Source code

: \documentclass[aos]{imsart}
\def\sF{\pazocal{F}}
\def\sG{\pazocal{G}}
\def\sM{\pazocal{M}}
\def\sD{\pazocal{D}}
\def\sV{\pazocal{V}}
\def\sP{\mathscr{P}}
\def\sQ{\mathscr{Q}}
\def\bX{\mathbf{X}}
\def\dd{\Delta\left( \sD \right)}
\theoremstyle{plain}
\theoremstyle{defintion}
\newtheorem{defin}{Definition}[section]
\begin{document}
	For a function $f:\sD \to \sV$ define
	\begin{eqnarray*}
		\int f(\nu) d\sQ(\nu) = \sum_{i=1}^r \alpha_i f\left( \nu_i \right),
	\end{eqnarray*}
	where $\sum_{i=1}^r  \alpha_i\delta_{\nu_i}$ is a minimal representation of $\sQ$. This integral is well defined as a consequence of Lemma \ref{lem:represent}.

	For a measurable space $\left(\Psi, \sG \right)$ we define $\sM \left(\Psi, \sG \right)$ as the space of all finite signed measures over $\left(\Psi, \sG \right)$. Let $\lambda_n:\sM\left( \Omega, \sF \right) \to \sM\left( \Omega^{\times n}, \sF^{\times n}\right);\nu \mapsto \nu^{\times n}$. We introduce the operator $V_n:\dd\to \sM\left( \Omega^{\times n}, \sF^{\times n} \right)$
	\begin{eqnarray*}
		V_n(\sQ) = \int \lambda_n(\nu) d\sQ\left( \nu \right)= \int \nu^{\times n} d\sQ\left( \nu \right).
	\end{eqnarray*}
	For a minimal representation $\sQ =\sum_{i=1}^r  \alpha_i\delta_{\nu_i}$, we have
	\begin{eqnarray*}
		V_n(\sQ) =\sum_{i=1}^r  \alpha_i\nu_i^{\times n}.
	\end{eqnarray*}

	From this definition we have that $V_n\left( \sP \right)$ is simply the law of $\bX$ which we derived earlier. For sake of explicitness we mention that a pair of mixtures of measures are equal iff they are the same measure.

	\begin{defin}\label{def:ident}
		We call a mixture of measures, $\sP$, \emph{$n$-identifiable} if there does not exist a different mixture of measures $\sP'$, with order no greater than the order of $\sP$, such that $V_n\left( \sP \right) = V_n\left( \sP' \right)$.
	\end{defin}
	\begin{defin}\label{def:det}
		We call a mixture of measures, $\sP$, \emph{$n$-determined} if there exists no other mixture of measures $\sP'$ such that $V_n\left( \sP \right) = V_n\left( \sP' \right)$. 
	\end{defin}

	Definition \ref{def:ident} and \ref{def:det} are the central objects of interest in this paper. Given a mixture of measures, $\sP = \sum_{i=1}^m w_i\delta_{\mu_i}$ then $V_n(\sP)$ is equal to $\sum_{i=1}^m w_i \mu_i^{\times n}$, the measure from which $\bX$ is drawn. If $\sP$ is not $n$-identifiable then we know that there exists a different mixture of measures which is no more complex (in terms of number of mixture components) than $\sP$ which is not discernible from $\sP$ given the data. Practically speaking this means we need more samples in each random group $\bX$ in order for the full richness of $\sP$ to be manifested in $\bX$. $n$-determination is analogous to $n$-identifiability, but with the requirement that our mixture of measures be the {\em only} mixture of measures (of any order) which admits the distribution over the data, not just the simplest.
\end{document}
════════════════════
__WORK INSTRUCTIONS__
Print the records once more, exactly as they were given.

__RESPONSE BELOW__
Source code

: \documentclass[aos]{imsart}
\def\sF{\pazocal{F}}
\def\sG{\pazocal{G}}
\def\sM{\pazocal{M}}
\def\sD{\pazocal{D}}
\def\sV{\pazocal{V}}
\def\sP{\mathscr{P}}
\def\sQ{\mathscr{Q}}
\def\bX{\mathbf{X}}
\def\dd{\Delta\left( \sD \right)}
\theoremstyle{plain}
\theoremstyle{defintion}
\newtheorem{defin}{Definition}[section]
\begin{document}
	For a function $f:\sD \to \sV$ define
	\begin{eqnarray*}
		\int f(\nu) d\sQ(\nu) = \sum_{i=1}^r \alpha_i f\left( \nu_i \right),
	\end{eqnarray*}
	where $\sum_{i=1}^r  \alpha_i\delta_{\nu_i}$ is a minimal representation of $\sQ$. This integral is well defined as a consequence of Lemma \ref{lem:represent}.

	For a measurable space $\left(\Psi, \sG \right)$ we define $\sM \left(\Psi, \sG \right)$ as the space of all finite signed measures over $\left(\Psi, \sG \right)$. Let $\lambda_n:\sM\left( \Omega, \sF \right) \to \sM\left( \Omega^{\times n}, \sF^{\times n}\right);\nu \mapsto \nu^{\times n}$. We introduce the operator $V_n:\dd\to \sM\left( \Omega^{\times n}, \sF^{\times n} \right)$
	\begin{eqnarray*}
		V_n(\sQ) = \int \lambda_n(\nu) d\sQ\left( \nu \right)= \int \nu^{\times n} d\sQ\left( \nu \right).
	\end{eqnarray*}
	For a minimal representation $\sQ =\sum_{i=1}^r  \alpha_i\delta_{\nu_i}$, we have
	\begin{eqnarray*}
		V_n(\sQ) =\sum_{i=1}^r  \alpha_i\nu_i^{\times n}.
	\end{eqnarray*}

	From this definition we have that $V_n\left( \sP \right)$ is simply the law of $\bX$ which we derived earlier. For sake of explicitness we mention that a pair of mixtures of measures are equal iff they are the same measure.

	\begin{defin}\label{def:ident}
		We call a mixture of measures, $\sP$, \emph{$n$-identifiable} if there does not exist a different mixture of measures $\sP'$, with order no greater than the order of $\sP$, such that $V_n\left( \sP \right) = V_n\left( \sP' \right)$.
	\end{defin}
	\begin{defin}\label{def:det}
		We call a mixture of measures, $\sP$, \emph{$n$-determined} if there exists no other mixture of measures $\sP'$ such that $V_n\left( \sP \right) = V_n\left( \sP' \right)$. 
	\end{defin}

	Definition \ref{def:ident} and \ref{def:det} are the central objects of interest in this paper. Given a mixture of measures, $\sP = \sum_{i=1}^m w_i\delta_{\mu_i}$ then $V_n(\sP)$ is equal to $\sum_{i=1}^m w_i \mu_i^{\times n}$, the measure from which $\bX$ is drawn. If $\sP$ is not $n$-identifiable then we know that there exists a different mixture of measures which is no more complex (in terms of number of mixture components) than $\sP$ which is not discernible from $\sP$ given the data. Practically speaking this means we need more samples in each random group $\bX$ in order for the full richness of $\sP$ to be manifested in $\bX$. $n$-determination is analogous to $n$-identifiability, but with the requirement that our mixture of measures be the {\em only} mixture of measures (of any order) which admits the distribution over the data, not just the simplest.
\end{document}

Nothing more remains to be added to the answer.